(Input data):
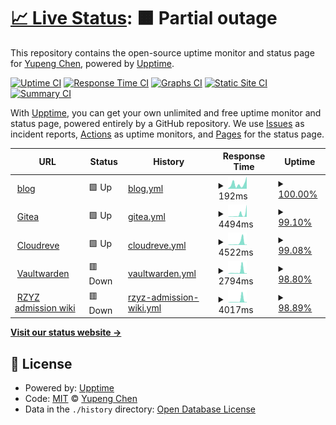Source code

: # [📈 Live Status](https://cyp0633.github.io/uptime-monitor): <!--live status--> **🟧 Partial outage**

This repository contains the open-source uptime monitor and status page for [Yupeng Chen](cyp0633.icu), powered by [Upptime](https://github.com/upptime/upptime).

[![Uptime CI](https://github.com/cyp0633/uptime-monitor/workflows/Uptime%20CI/badge.svg)](https://github.com/cyp0633/uptime-monitor/actions?query=workflow%3A%22Uptime+CI%22)
[![Response Time CI](https://github.com/cyp0633/uptime-monitor/workflows/Response%20Time%20CI/badge.svg)](https://github.com/cyp0633/uptime-monitor/actions?query=workflow%3A%22Response+Time+CI%22)
[![Graphs CI](https://github.com/cyp0633/uptime-monitor/workflows/Graphs%20CI/badge.svg)](https://github.com/cyp0633/uptime-monitor/actions?query=workflow%3A%22Graphs+CI%22)
[![Static Site CI](https://github.com/cyp0633/uptime-monitor/workflows/Static%20Site%20CI/badge.svg)](https://github.com/cyp0633/uptime-monitor/actions?query=workflow%3A%22Static+Site+CI%22)
[![Summary CI](https://github.com/cyp0633/uptime-monitor/workflows/Summary%20CI/badge.svg)](https://github.com/cyp0633/uptime-monitor/actions?query=workflow%3A%22Summary+CI%22)

With [Upptime](https://upptime.js.org), you can get your own unlimited and free uptime monitor and status page, powered entirely by a GitHub repository. We use [Issues](https://github.com/cyp0633/uptime-monitor/issues) as incident reports, [Actions](https://github.com/cyp0633/uptime-monitor/actions) as uptime monitors, and [Pages](https://cyp0633.github.io/uptime-monitor) for the status page.

<!--start: status pages-->
<!-- This summary is generated by Upptime (https://github.com/upptime/upptime) -->
<!-- Do not edit this manually, your changes will be overwritten -->
<!-- prettier-ignore -->
| URL | Status | History | Response Time | Uptime |
| --- | ------ | ------- | ------------- | ------ |
| <img alt="" src="https://icons.duckduckgo.com/ip3/cyp0633.icu.ico" height="13"> [blog](https://cyp0633.icu) | 🟩 Up | [blog.yml](https://github.com/cyp0633/uptime-monitor/commits/HEAD/history/blog.yml) | <details><summary><img alt="Response time graph" src="./graphs/blog/response-time-week.png" height="20"> 192ms</summary><br><a href="https://status.cyp0633.icu/history/blog"><img alt="Response time 646" src="https://img.shields.io/endpoint?url=https%3A%2F%2Fraw.githubusercontent.com%2Fcyp0633%2Fuptime-monitor%2FHEAD%2Fapi%2Fblog%2Fresponse-time.json"></a><br><a href="https://status.cyp0633.icu/history/blog"><img alt="24-hour response time 485" src="https://img.shields.io/endpoint?url=https%3A%2F%2Fraw.githubusercontent.com%2Fcyp0633%2Fuptime-monitor%2FHEAD%2Fapi%2Fblog%2Fresponse-time-day.json"></a><br><a href="https://status.cyp0633.icu/history/blog"><img alt="7-day response time 192" src="https://img.shields.io/endpoint?url=https%3A%2F%2Fraw.githubusercontent.com%2Fcyp0633%2Fuptime-monitor%2FHEAD%2Fapi%2Fblog%2Fresponse-time-week.json"></a><br><a href="https://status.cyp0633.icu/history/blog"><img alt="30-day response time 173" src="https://img.shields.io/endpoint?url=https%3A%2F%2Fraw.githubusercontent.com%2Fcyp0633%2Fuptime-monitor%2FHEAD%2Fapi%2Fblog%2Fresponse-time-month.json"></a><br><a href="https://status.cyp0633.icu/history/blog"><img alt="1-year response time 406" src="https://img.shields.io/endpoint?url=https%3A%2F%2Fraw.githubusercontent.com%2Fcyp0633%2Fuptime-monitor%2FHEAD%2Fapi%2Fblog%2Fresponse-time-year.json"></a></details> | <details><summary><a href="https://status.cyp0633.icu/history/blog">100.00%</a></summary><a href="https://status.cyp0633.icu/history/blog"><img alt="All-time uptime 99.66%" src="https://img.shields.io/endpoint?url=https%3A%2F%2Fraw.githubusercontent.com%2Fcyp0633%2Fuptime-monitor%2FHEAD%2Fapi%2Fblog%2Fuptime.json"></a><br><a href="https://status.cyp0633.icu/history/blog"><img alt="24-hour uptime 100.00%" src="https://img.shields.io/endpoint?url=https%3A%2F%2Fraw.githubusercontent.com%2Fcyp0633%2Fuptime-monitor%2FHEAD%2Fapi%2Fblog%2Fuptime-day.json"></a><br><a href="https://status.cyp0633.icu/history/blog"><img alt="7-day uptime 100.00%" src="https://img.shields.io/endpoint?url=https%3A%2F%2Fraw.githubusercontent.com%2Fcyp0633%2Fuptime-monitor%2FHEAD%2Fapi%2Fblog%2Fuptime-week.json"></a><br><a href="https://status.cyp0633.icu/history/blog"><img alt="30-day uptime 100.00%" src="https://img.shields.io/endpoint?url=https%3A%2F%2Fraw.githubusercontent.com%2Fcyp0633%2Fuptime-monitor%2FHEAD%2Fapi%2Fblog%2Fuptime-month.json"></a><br><a href="https://status.cyp0633.icu/history/blog"><img alt="1-year uptime 99.75%" src="https://img.shields.io/endpoint?url=https%3A%2F%2Fraw.githubusercontent.com%2Fcyp0633%2Fuptime-monitor%2FHEAD%2Fapi%2Fblog%2Fuptime-year.json"></a></details>
| <img alt="" src="https://icons.duckduckgo.com/ip3/git.cyp0633.icu.ico" height="13"> [Gitea](https://git.cyp0633.icu) | 🟩 Up | [gitea.yml](https://github.com/cyp0633/uptime-monitor/commits/HEAD/history/gitea.yml) | <details><summary><img alt="Response time graph" src="./graphs/gitea/response-time-week.png" height="20"> 4494ms</summary><br><a href="https://status.cyp0633.icu/history/gitea"><img alt="Response time 983" src="https://img.shields.io/endpoint?url=https%3A%2F%2Fraw.githubusercontent.com%2Fcyp0633%2Fuptime-monitor%2FHEAD%2Fapi%2Fgitea%2Fresponse-time.json"></a><br><a href="https://status.cyp0633.icu/history/gitea"><img alt="24-hour response time 12426" src="https://img.shields.io/endpoint?url=https%3A%2F%2Fraw.githubusercontent.com%2Fcyp0633%2Fuptime-monitor%2FHEAD%2Fapi%2Fgitea%2Fresponse-time-day.json"></a><br><a href="https://status.cyp0633.icu/history/gitea"><img alt="7-day response time 4494" src="https://img.shields.io/endpoint?url=https%3A%2F%2Fraw.githubusercontent.com%2Fcyp0633%2Fuptime-monitor%2FHEAD%2Fapi%2Fgitea%2Fresponse-time-week.json"></a><br><a href="https://status.cyp0633.icu/history/gitea"><img alt="30-day response time 1871" src="https://img.shields.io/endpoint?url=https%3A%2F%2Fraw.githubusercontent.com%2Fcyp0633%2Fuptime-monitor%2FHEAD%2Fapi%2Fgitea%2Fresponse-time-month.json"></a><br><a href="https://status.cyp0633.icu/history/gitea"><img alt="1-year response time 959" src="https://img.shields.io/endpoint?url=https%3A%2F%2Fraw.githubusercontent.com%2Fcyp0633%2Fuptime-monitor%2FHEAD%2Fapi%2Fgitea%2Fresponse-time-year.json"></a></details> | <details><summary><a href="https://status.cyp0633.icu/history/gitea">99.10%</a></summary><a href="https://status.cyp0633.icu/history/gitea"><img alt="All-time uptime 99.51%" src="https://img.shields.io/endpoint?url=https%3A%2F%2Fraw.githubusercontent.com%2Fcyp0633%2Fuptime-monitor%2FHEAD%2Fapi%2Fgitea%2Fuptime.json"></a><br><a href="https://status.cyp0633.icu/history/gitea"><img alt="24-hour uptime 100.00%" src="https://img.shields.io/endpoint?url=https%3A%2F%2Fraw.githubusercontent.com%2Fcyp0633%2Fuptime-monitor%2FHEAD%2Fapi%2Fgitea%2Fuptime-day.json"></a><br><a href="https://status.cyp0633.icu/history/gitea"><img alt="7-day uptime 99.10%" src="https://img.shields.io/endpoint?url=https%3A%2F%2Fraw.githubusercontent.com%2Fcyp0633%2Fuptime-monitor%2FHEAD%2Fapi%2Fgitea%2Fuptime-week.json"></a><br><a href="https://status.cyp0633.icu/history/gitea"><img alt="30-day uptime 99.79%" src="https://img.shields.io/endpoint?url=https%3A%2F%2Fraw.githubusercontent.com%2Fcyp0633%2Fuptime-monitor%2FHEAD%2Fapi%2Fgitea%2Fuptime-month.json"></a><br><a href="https://status.cyp0633.icu/history/gitea"><img alt="1-year uptime 99.97%" src="https://img.shields.io/endpoint?url=https%3A%2F%2Fraw.githubusercontent.com%2Fcyp0633%2Fuptime-monitor%2FHEAD%2Fapi%2Fgitea%2Fuptime-year.json"></a></details>
| <img alt="" src="https://icons.duckduckgo.com/ip3/drive.cyp0633.icu.ico" height="13"> [Cloudreve](https://drive.cyp0633.icu) | 🟩 Up | [cloudreve.yml](https://github.com/cyp0633/uptime-monitor/commits/HEAD/history/cloudreve.yml) | <details><summary><img alt="Response time graph" src="./graphs/cloudreve/response-time-week.png" height="20"> 4522ms</summary><br><a href="https://status.cyp0633.icu/history/cloudreve"><img alt="Response time 911" src="https://img.shields.io/endpoint?url=https%3A%2F%2Fraw.githubusercontent.com%2Fcyp0633%2Fuptime-monitor%2FHEAD%2Fapi%2Fcloudreve%2Fresponse-time.json"></a><br><a href="https://status.cyp0633.icu/history/cloudreve"><img alt="24-hour response time 874" src="https://img.shields.io/endpoint?url=https%3A%2F%2Fraw.githubusercontent.com%2Fcyp0633%2Fuptime-monitor%2FHEAD%2Fapi%2Fcloudreve%2Fresponse-time-day.json"></a><br><a href="https://status.cyp0633.icu/history/cloudreve"><img alt="7-day response time 4522" src="https://img.shields.io/endpoint?url=https%3A%2F%2Fraw.githubusercontent.com%2Fcyp0633%2Fuptime-monitor%2FHEAD%2Fapi%2Fcloudreve%2Fresponse-time-week.json"></a><br><a href="https://status.cyp0633.icu/history/cloudreve"><img alt="30-day response time 1902" src="https://img.shields.io/endpoint?url=https%3A%2F%2Fraw.githubusercontent.com%2Fcyp0633%2Fuptime-monitor%2FHEAD%2Fapi%2Fcloudreve%2Fresponse-time-month.json"></a><br><a href="https://status.cyp0633.icu/history/cloudreve"><img alt="1-year response time 906" src="https://img.shields.io/endpoint?url=https%3A%2F%2Fraw.githubusercontent.com%2Fcyp0633%2Fuptime-monitor%2FHEAD%2Fapi%2Fcloudreve%2Fresponse-time-year.json"></a></details> | <details><summary><a href="https://status.cyp0633.icu/history/cloudreve">99.08%</a></summary><a href="https://status.cyp0633.icu/history/cloudreve"><img alt="All-time uptime 99.98%" src="https://img.shields.io/endpoint?url=https%3A%2F%2Fraw.githubusercontent.com%2Fcyp0633%2Fuptime-monitor%2FHEAD%2Fapi%2Fcloudreve%2Fuptime.json"></a><br><a href="https://status.cyp0633.icu/history/cloudreve"><img alt="24-hour uptime 98.80%" src="https://img.shields.io/endpoint?url=https%3A%2F%2Fraw.githubusercontent.com%2Fcyp0633%2Fuptime-monitor%2FHEAD%2Fapi%2Fcloudreve%2Fuptime-day.json"></a><br><a href="https://status.cyp0633.icu/history/cloudreve"><img alt="7-day uptime 99.08%" src="https://img.shields.io/endpoint?url=https%3A%2F%2Fraw.githubusercontent.com%2Fcyp0633%2Fuptime-monitor%2FHEAD%2Fapi%2Fcloudreve%2Fuptime-week.json"></a><br><a href="https://status.cyp0633.icu/history/cloudreve"><img alt="30-day uptime 99.79%" src="https://img.shields.io/endpoint?url=https%3A%2F%2Fraw.githubusercontent.com%2Fcyp0633%2Fuptime-monitor%2FHEAD%2Fapi%2Fcloudreve%2Fuptime-month.json"></a><br><a href="https://status.cyp0633.icu/history/cloudreve"><img alt="1-year uptime 99.98%" src="https://img.shields.io/endpoint?url=https%3A%2F%2Fraw.githubusercontent.com%2Fcyp0633%2Fuptime-monitor%2FHEAD%2Fapi%2Fcloudreve%2Fuptime-year.json"></a></details>
| <img alt="" src="https://icons.duckduckgo.com/ip3/warden.cyp0633.icu.ico" height="13"> [Vaultwarden](https://warden.cyp0633.icu) | 🟥 Down | [vaultwarden.yml](https://github.com/cyp0633/uptime-monitor/commits/HEAD/history/vaultwarden.yml) | <details><summary><img alt="Response time graph" src="./graphs/vaultwarden/response-time-week.png" height="20"> 2794ms</summary><br><a href="https://status.cyp0633.icu/history/vaultwarden"><img alt="Response time 518" src="https://img.shields.io/endpoint?url=https%3A%2F%2Fraw.githubusercontent.com%2Fcyp0633%2Fuptime-monitor%2FHEAD%2Fapi%2Fvaultwarden%2Fresponse-time.json"></a><br><a href="https://status.cyp0633.icu/history/vaultwarden"><img alt="24-hour response time 691" src="https://img.shields.io/endpoint?url=https%3A%2F%2Fraw.githubusercontent.com%2Fcyp0633%2Fuptime-monitor%2FHEAD%2Fapi%2Fvaultwarden%2Fresponse-time-day.json"></a><br><a href="https://status.cyp0633.icu/history/vaultwarden"><img alt="7-day response time 2794" src="https://img.shields.io/endpoint?url=https%3A%2F%2Fraw.githubusercontent.com%2Fcyp0633%2Fuptime-monitor%2FHEAD%2Fapi%2Fvaultwarden%2Fresponse-time-week.json"></a><br><a href="https://status.cyp0633.icu/history/vaultwarden"><img alt="30-day response time 1249" src="https://img.shields.io/endpoint?url=https%3A%2F%2Fraw.githubusercontent.com%2Fcyp0633%2Fuptime-monitor%2FHEAD%2Fapi%2Fvaultwarden%2Fresponse-time-month.json"></a><br><a href="https://status.cyp0633.icu/history/vaultwarden"><img alt="1-year response time 520" src="https://img.shields.io/endpoint?url=https%3A%2F%2Fraw.githubusercontent.com%2Fcyp0633%2Fuptime-monitor%2FHEAD%2Fapi%2Fvaultwarden%2Fresponse-time-year.json"></a></details> | <details><summary><a href="https://status.cyp0633.icu/history/vaultwarden">98.80%</a></summary><a href="https://status.cyp0633.icu/history/vaultwarden"><img alt="All-time uptime 99.83%" src="https://img.shields.io/endpoint?url=https%3A%2F%2Fraw.githubusercontent.com%2Fcyp0633%2Fuptime-monitor%2FHEAD%2Fapi%2Fvaultwarden%2Fuptime.json"></a><br><a href="https://status.cyp0633.icu/history/vaultwarden"><img alt="24-hour uptime 95.01%" src="https://img.shields.io/endpoint?url=https%3A%2F%2Fraw.githubusercontent.com%2Fcyp0633%2Fuptime-monitor%2FHEAD%2Fapi%2Fvaultwarden%2Fuptime-day.json"></a><br><a href="https://status.cyp0633.icu/history/vaultwarden"><img alt="7-day uptime 98.80%" src="https://img.shields.io/endpoint?url=https%3A%2F%2Fraw.githubusercontent.com%2Fcyp0633%2Fuptime-monitor%2FHEAD%2Fapi%2Fvaultwarden%2Fuptime-week.json"></a><br><a href="https://status.cyp0633.icu/history/vaultwarden"><img alt="30-day uptime 99.72%" src="https://img.shields.io/endpoint?url=https%3A%2F%2Fraw.githubusercontent.com%2Fcyp0633%2Fuptime-monitor%2FHEAD%2Fapi%2Fvaultwarden%2Fuptime-month.json"></a><br><a href="https://status.cyp0633.icu/history/vaultwarden"><img alt="1-year uptime 99.97%" src="https://img.shields.io/endpoint?url=https%3A%2F%2Fraw.githubusercontent.com%2Fcyp0633%2Fuptime-monitor%2FHEAD%2Fapi%2Fvaultwarden%2Fuptime-year.json"></a></details>
| <img alt="" src="https://icons.duckduckgo.com/ip3/wiki.rzyzadmissionhelper.top.ico" height="13"> [RZYZ admission wiki](https://wiki.rzyzadmissionhelper.top) | 🟥 Down | [rzyz-admission-wiki.yml](https://github.com/cyp0633/uptime-monitor/commits/HEAD/history/rzyz-admission-wiki.yml) | <details><summary><img alt="Response time graph" src="./graphs/rzyz-admission-wiki/response-time-week.png" height="20"> 4017ms</summary><br><a href="https://status.cyp0633.icu/history/rzyz-admission-wiki"><img alt="Response time 1046" src="https://img.shields.io/endpoint?url=https%3A%2F%2Fraw.githubusercontent.com%2Fcyp0633%2Fuptime-monitor%2FHEAD%2Fapi%2Frzyz-admission-wiki%2Fresponse-time.json"></a><br><a href="https://status.cyp0633.icu/history/rzyz-admission-wiki"><img alt="24-hour response time 902" src="https://img.shields.io/endpoint?url=https%3A%2F%2Fraw.githubusercontent.com%2Fcyp0633%2Fuptime-monitor%2FHEAD%2Fapi%2Frzyz-admission-wiki%2Fresponse-time-day.json"></a><br><a href="https://status.cyp0633.icu/history/rzyz-admission-wiki"><img alt="7-day response time 4017" src="https://img.shields.io/endpoint?url=https%3A%2F%2Fraw.githubusercontent.com%2Fcyp0633%2Fuptime-monitor%2FHEAD%2Fapi%2Frzyz-admission-wiki%2Fresponse-time-week.json"></a><br><a href="https://status.cyp0633.icu/history/rzyz-admission-wiki"><img alt="30-day response time 1693" src="https://img.shields.io/endpoint?url=https%3A%2F%2Fraw.githubusercontent.com%2Fcyp0633%2Fuptime-monitor%2FHEAD%2Fapi%2Frzyz-admission-wiki%2Fresponse-time-month.json"></a><br><a href="https://status.cyp0633.icu/history/rzyz-admission-wiki"><img alt="1-year response time 1046" src="https://img.shields.io/endpoint?url=https%3A%2F%2Fraw.githubusercontent.com%2Fcyp0633%2Fuptime-monitor%2FHEAD%2Fapi%2Frzyz-admission-wiki%2Fresponse-time-year.json"></a></details> | <details><summary><a href="https://status.cyp0633.icu/history/rzyz-admission-wiki">98.89%</a></summary><a href="https://status.cyp0633.icu/history/rzyz-admission-wiki"><img alt="All-time uptime 51.61%" src="https://img.shields.io/endpoint?url=https%3A%2F%2Fraw.githubusercontent.com%2Fcyp0633%2Fuptime-monitor%2FHEAD%2Fapi%2Frzyz-admission-wiki%2Fuptime.json"></a><br><a href="https://status.cyp0633.icu/history/rzyz-admission-wiki"><img alt="24-hour uptime 95.56%" src="https://img.shields.io/endpoint?url=https%3A%2F%2Fraw.githubusercontent.com%2Fcyp0633%2Fuptime-monitor%2FHEAD%2Fapi%2Frzyz-admission-wiki%2Fuptime-day.json"></a><br><a href="https://status.cyp0633.icu/history/rzyz-admission-wiki"><img alt="7-day uptime 98.89%" src="https://img.shields.io/endpoint?url=https%3A%2F%2Fraw.githubusercontent.com%2Fcyp0633%2Fuptime-monitor%2FHEAD%2Fapi%2Frzyz-admission-wiki%2Fuptime-week.json"></a><br><a href="https://status.cyp0633.icu/history/rzyz-admission-wiki"><img alt="30-day uptime 99.75%" src="https://img.shields.io/endpoint?url=https%3A%2F%2Fraw.githubusercontent.com%2Fcyp0633%2Fuptime-monitor%2FHEAD%2Fapi%2Frzyz-admission-wiki%2Fuptime-month.json"></a><br><a href="https://status.cyp0633.icu/history/rzyz-admission-wiki"><img alt="1-year uptime 91.56%" src="https://img.shields.io/endpoint?url=https%3A%2F%2Fraw.githubusercontent.com%2Fcyp0633%2Fuptime-monitor%2FHEAD%2Fapi%2Frzyz-admission-wiki%2Fuptime-year.json"></a></details>

<!--end: status pages-->

[**Visit our status website →**](https://cyp0633.github.io/uptime-monitor)

## 📄 License

- Powered by: [Upptime](https://github.com/upptime/upptime)
- Code: [MIT](./LICENSE) © [Yupeng Chen](cyp0633.icu)
- Data in the `./history` directory: [Open Database License](https://opendatacommons.org/licenses/odbl/1-0/)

(Exercise requirements): Starting from the records above, filter out all lines except those containing the word "upptime".

(Answer to this task):
This repository contains the open-source uptime monitor and status page for [Yupeng Chen](cyp0633.icu), powered by [Upptime](https://github.com/upptime/upptime).
With [Upptime](https://upptime.js.org), you can get your own unlimited and free uptime monitor and status page, powered entirely by a GitHub repository. We use [Issues](https://github.com/cyp0633/uptime-monitor/issues) as incident reports, [Actions](https://github.com/cyp0633/uptime-monitor/actions) as uptime monitors, and [Pages](https://cyp0633.github.io/uptime-monitor) for the status page.
<!-- This summary is generated by Upptime (https://github.com/upptime/upptime) -->
- Powered by: [Upptime](https://github.com/upptime/upptime)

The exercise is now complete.